80 ha de SAU, tout herbe
75 salers
1,4 UGB/ha de chargement moyen
1 UMO

Manger de l’herbe au bon stade pour faire des kilos

C’est d’abord une gestion très fine du pâturage qui permet de faire pâturer une herbe au bon stade au bon moment pour faire des kilos à moindre coût.

Frédéric Capsenroux gère son pâturage quasi au jour le jour. « C’est presque la pousse de l’herbe qui va conduire mes ventes », explique-t-il. Après une formation au pâturage tournant dynamique et quelques « peurs surmontées », il exploite l’herbe « comme une culture ». Après un léger déprimage de toutes ses parcelles, il les recloisonne. Le chargement de départ se monte à 45 ares/UGB pour descendre à 30 ares/UGB. « Tous les dimanches, je fais le tour de mon parcellaire pour faire le point sur la pousse de l’herbe. Je ne fixe pas mes paddocks à l’avance. Je les fais en fonction de la pousse qui est liée à la météo. Une parcelle pâturée une année ne le sera pas forcément l’année suivante car la fauche et le pâturage changent légèrement la flore. Le temps de présence dans les paddocks est de deux jours. Au troisième jour, l’herbe commence à repousser et les animaux sont attirés par ces repousses, explique-t-il. Si je fais une erreur à l’automne comme un surpâturage, je le paye au printemps. Je ne peux pas gagner de tous les côtés ! » Le cycle du premier tour est d’environ 40 jours avant de revenir sur la même parcelle, mais peut-être descendu jusqu’à 18 jours au moment du pic de la pousse de l’herbe. Il n’a pas de quad et le mois d’avril est bien « celui où j’ai le plus de travail ! ». Il pratique aussi le toping et a tenté un sursemis cette année, enchaîne-t-il en sortant son téléphone portable pour couper l’électricité de la clôture. À l’avenir, si les sécheresses s’installent, il prévoit de réduire légèrement son cheptel pour le faire passer à 65 mères mais n’envisage pas d’acheter du foncier.

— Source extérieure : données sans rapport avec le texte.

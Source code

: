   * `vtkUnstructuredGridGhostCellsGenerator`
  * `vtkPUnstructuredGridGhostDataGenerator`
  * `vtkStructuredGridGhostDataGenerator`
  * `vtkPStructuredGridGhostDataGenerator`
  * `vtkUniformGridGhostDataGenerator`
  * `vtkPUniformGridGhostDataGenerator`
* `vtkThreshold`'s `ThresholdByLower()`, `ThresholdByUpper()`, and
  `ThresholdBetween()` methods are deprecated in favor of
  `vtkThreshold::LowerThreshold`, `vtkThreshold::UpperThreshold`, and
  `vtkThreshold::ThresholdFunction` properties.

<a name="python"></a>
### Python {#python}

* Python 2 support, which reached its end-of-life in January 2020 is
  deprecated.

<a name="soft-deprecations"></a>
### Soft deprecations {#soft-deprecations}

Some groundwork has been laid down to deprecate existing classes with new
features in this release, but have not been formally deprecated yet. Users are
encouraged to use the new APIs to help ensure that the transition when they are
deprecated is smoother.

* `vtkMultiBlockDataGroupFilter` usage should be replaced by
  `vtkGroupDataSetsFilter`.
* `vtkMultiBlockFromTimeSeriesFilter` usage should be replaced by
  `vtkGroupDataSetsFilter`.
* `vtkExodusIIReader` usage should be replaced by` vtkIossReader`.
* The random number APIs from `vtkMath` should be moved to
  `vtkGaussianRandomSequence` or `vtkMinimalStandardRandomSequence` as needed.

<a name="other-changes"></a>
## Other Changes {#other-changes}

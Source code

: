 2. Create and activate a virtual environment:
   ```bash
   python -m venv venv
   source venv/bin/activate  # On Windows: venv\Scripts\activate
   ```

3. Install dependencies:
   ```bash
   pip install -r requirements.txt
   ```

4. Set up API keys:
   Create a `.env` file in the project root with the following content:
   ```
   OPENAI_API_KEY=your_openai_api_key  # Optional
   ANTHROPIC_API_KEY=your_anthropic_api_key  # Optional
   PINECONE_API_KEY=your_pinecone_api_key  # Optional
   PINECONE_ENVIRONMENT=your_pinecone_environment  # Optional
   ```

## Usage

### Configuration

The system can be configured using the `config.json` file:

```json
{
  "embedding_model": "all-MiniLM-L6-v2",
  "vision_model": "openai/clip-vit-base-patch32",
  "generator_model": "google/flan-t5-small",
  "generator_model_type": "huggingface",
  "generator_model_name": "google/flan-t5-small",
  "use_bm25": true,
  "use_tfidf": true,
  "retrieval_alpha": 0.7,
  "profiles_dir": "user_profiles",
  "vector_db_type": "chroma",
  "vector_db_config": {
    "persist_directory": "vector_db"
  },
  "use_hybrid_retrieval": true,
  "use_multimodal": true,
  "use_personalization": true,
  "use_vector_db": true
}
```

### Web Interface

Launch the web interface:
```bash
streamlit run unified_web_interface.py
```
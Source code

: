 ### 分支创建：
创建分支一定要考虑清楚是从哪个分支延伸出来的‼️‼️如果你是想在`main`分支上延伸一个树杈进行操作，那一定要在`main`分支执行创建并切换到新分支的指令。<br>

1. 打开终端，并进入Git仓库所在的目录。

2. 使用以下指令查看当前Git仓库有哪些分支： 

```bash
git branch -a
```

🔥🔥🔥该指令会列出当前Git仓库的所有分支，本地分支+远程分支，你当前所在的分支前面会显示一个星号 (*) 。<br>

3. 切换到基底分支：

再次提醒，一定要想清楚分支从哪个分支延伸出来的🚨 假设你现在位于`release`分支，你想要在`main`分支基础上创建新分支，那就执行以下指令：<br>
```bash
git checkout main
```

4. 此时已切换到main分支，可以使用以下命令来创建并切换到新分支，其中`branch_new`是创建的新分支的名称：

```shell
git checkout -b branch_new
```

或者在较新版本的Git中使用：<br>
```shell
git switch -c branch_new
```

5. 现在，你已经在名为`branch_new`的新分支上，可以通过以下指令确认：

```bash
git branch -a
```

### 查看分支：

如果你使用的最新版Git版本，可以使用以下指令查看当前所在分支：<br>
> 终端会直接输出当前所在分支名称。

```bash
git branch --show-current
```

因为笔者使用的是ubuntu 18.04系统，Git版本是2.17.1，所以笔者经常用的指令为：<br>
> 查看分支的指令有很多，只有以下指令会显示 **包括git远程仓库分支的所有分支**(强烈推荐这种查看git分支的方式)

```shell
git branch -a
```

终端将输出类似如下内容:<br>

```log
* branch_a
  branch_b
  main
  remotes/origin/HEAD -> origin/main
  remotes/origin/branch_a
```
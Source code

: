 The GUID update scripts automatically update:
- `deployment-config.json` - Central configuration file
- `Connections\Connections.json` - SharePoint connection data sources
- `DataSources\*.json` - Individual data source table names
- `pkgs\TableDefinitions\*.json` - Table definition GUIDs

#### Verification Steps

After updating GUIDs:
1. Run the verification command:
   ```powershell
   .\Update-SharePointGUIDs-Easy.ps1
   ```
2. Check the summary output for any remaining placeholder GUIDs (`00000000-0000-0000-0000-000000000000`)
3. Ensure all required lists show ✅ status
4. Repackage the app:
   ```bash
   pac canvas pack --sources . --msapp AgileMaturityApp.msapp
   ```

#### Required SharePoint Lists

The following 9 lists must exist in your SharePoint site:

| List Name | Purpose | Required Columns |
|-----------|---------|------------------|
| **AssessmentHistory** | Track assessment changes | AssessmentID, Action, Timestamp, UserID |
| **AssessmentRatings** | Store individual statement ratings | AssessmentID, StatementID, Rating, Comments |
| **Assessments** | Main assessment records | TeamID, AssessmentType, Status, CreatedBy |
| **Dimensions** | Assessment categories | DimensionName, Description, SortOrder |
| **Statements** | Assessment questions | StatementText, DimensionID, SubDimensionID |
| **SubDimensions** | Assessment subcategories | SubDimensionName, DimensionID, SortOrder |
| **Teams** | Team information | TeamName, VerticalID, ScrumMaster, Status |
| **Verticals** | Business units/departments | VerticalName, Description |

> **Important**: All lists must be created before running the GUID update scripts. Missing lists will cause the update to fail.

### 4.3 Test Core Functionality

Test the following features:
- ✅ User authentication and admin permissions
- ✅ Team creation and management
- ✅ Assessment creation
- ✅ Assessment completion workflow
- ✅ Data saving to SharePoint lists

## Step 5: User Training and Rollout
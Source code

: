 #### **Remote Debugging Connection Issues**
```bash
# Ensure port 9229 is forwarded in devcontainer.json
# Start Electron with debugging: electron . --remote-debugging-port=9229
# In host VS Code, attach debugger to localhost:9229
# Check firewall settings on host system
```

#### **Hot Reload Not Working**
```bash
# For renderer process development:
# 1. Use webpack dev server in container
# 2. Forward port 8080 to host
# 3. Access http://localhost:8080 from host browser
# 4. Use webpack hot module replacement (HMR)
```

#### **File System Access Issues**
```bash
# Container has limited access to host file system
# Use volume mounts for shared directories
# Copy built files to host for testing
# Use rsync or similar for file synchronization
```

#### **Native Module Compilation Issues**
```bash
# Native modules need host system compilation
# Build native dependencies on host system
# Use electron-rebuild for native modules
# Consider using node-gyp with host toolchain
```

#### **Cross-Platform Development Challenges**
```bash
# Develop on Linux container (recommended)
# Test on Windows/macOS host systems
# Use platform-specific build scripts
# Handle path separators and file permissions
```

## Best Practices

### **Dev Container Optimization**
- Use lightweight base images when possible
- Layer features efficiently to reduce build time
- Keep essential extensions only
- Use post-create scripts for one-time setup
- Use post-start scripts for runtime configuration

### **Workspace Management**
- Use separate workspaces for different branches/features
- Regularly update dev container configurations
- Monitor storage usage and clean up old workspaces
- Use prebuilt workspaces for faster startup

François Martin, conseiller bovins viande à la chambre d’agriculture du Cantal

" Le vêlage à deux ans diminue les UGB improductifs "

 

 
 © E. Durand
© E. Durand
« Après une période d’observation et d’adaptation, Frédéric s’est fixé plusieurs objectifs : des vêlages groupés (96 jours sur la campagne 2019-2020) ce qui entraîne une meilleure organisation de son travail (surveillance des vêlages, entrée des animaux avec un rationnement adapté) et depuis peu la mise en place du pâturage tournant dynamique (conduite des veaux aux prés sans complémentation). Grâce au travail de son prédécesseur (achat de taureaux en station, utilisation de l’insémination artificielle), Frédérique possède un cheptel dont les performances sont supérieures à la moyenne de race. L’élevage est impeccable sur le plan sanitaire (IBR, BVD…). Tous ces éléments combinés lui ont permis de faire évoluer son système de production. Le vêlage à deux ans permet aussi de diminuer les UGB improductifs. Frédéric est donc très en phase avec les demandes de la société, soit produire de la viande avec de l’herbe. »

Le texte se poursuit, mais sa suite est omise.